Friday, January 2, 2009

Look Ma

The big LCD traffic advisory signs over the Long Island Expressway have lately been advertising the DOT's "511" service for accessing travel information from your cell phone. The display alternates between advising you to "DIAL 511 FOR TRAVEL INFO" and reminding you to "USE HANDS-FREE CELL PHONE WHILE DRIVING" (those might not be exactly the wording they use, but that's the gist).

That second message is the end result of 2001 legislation that prohibits cell phone use on the road in New York unless you use a hands-free device. It is now common knowledge that talking on a hands-free phone while driving is just as dangerous as talking on a handset. Even the DOT website acknowledges as much, and yet there's the LCD sign up there, telling you how to comply with the letter of the law while continuing to place yourself and your fellow road users at unnecessary risk.

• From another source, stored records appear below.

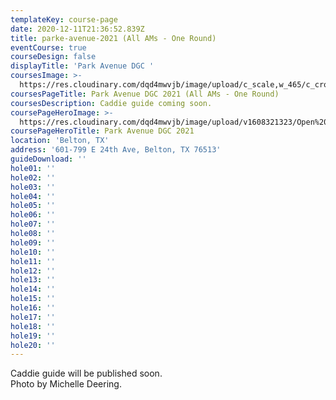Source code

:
 ```yaml
---
templateKey: course-page
date: 2020-12-11T21:36:52.839Z
title: parke-avenue-2021 (All AMs - One Round)
eventCourse: true
courseDesign: false
displayTitle: 'Park Avenue DGC '
coursesImage: >-
  https://res.cloudinary.com/dqd4mwvjb/image/upload/c_scale,w_465/c_crop,h_300,w_465/v1608321382/Open%20DGC/Courses/Todgc-flag-w-logos_rkil5x.jpg
coursesPageTitle: Park Avenue DGC 2021 (All AMs - One Round)
coursesDescription: Caddie guide coming soon.
coursePageHeroImage: >-
  https://res.cloudinary.com/dqd4mwvjb/image/upload/v1608321323/Open%20DGC/Courses/banner_1920x1000_theopencourse_brkrc8.jpg
coursePageHeroTitle: Park Avenue DGC 2021
location: 'Belton, TX'
address: '601-799 E 24th Ave, Belton, TX 76513'
guideDownload: ''
hole01: ''
hole02: ''
hole03: ''
hole04: ''
hole05: ''
hole06: ''
hole07: ''
hole08: ''
hole09: ''
hole10: ''
hole11: ''
hole12: ''
hole13: ''
hole14: ''
hole15: ''
hole16: ''
hole17: ''
hole18: ''
hole19: ''
hole20: ''
---
```

Caddie guide will be published soon.
<br/>
Photo by Michelle Deering.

The legislation in question was originally drafted as a ban on all non-emergency cell phone usage while driving, which makes sense: you can't force drivers to pay attention to the road, but you can remove some of the most obvious distractions. But the cell phone service industry lobbied hard against it, since they "sell" a lot of "minutes"1 to drivers who are (quite openly) trying to distract themselves from a monotonous commute.2

The resulting "compromise" is that you can still talk on your phone in the car, but you have to use a "hands-free microphone" accessory. It's a double victory for the phone companies, since they keep their bored commuter market and also sell more licensed hands-free accessories.

It sucks that this kind of lobbying can be successful. You can see that even though most people (even if they consider themselves an exception) can understand that talking on any kind of phone distracts people from driving, there's no way that that kind of broadly-held awareness can coalesce into any kind of organized lobbying interest that can compete with the phone industry. But I guess you'd hope that enough legislators would take their jobs as representatives of the people seriously enough that they would take up the public's side and recognize that yeah, even though cell providers make money off of it and would hate to lose that lost revenue, really everyone else would be better off if we got phones out of drivers' hands, so too bad, suck it up.

And maybe the compromise law is better than nothing, because now that it's on the books it can be amended to ban all cell use, or maybe challenged in court as not fulfilling its stated purpose (is that a thing?). Who knows. But it sure seems as though, with the DOT is basically running publicly funded ads encouraging drivers to use their (hands-free!) phones, the legislation as passed is worse than none at all.

1 How this can even sound like a plausible basis for an industry in the first place is a mystery in itself.

2 Note also that this whole situation arises as people attempt to lessen the burden of tedious automobile commuting. A much better response would be to figure out how to alter our world so that so many people don't need to drive so far to work every day.